-------- Records provided --------
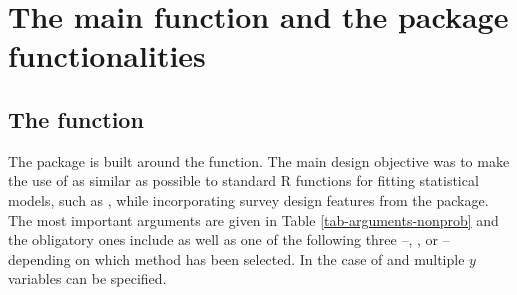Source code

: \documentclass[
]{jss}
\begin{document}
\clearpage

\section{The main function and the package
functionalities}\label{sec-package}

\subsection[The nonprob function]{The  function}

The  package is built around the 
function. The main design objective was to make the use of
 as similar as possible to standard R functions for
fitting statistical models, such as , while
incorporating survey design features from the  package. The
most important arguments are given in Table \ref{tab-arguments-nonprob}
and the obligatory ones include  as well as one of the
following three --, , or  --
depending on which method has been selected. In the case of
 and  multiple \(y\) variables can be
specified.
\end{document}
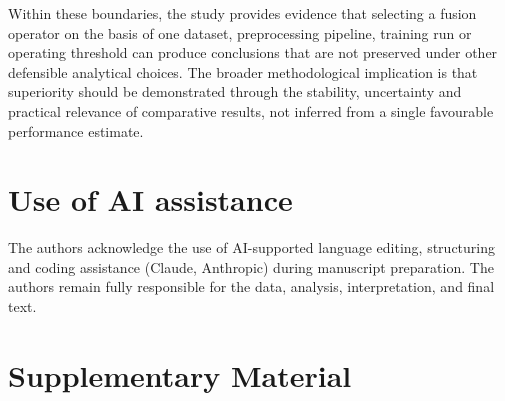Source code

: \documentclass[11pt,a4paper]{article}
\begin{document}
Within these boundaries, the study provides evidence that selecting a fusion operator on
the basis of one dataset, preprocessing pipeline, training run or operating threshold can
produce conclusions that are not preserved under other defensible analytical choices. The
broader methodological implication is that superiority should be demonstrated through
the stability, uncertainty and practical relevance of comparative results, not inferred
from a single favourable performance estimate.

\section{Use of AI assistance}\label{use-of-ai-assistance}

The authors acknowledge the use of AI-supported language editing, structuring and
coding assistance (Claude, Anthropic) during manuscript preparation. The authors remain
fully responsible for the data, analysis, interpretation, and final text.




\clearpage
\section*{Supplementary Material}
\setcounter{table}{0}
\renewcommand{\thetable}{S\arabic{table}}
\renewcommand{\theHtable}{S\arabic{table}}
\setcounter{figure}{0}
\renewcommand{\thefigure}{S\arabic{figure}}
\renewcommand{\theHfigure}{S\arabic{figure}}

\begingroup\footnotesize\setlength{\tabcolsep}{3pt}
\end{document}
--------
# Exercise requirements
Show me all lines in the records that contain "arabic".

# Solution to the exercise
\renewcommand{\thetable}{S\arabic{table}}
\renewcommand{\theHtable}{S\arabic{table}}
\renewcommand{\thefigure}{S\arabic{figure}}
\renewcommand{\theHfigure}{S\arabic{figure}}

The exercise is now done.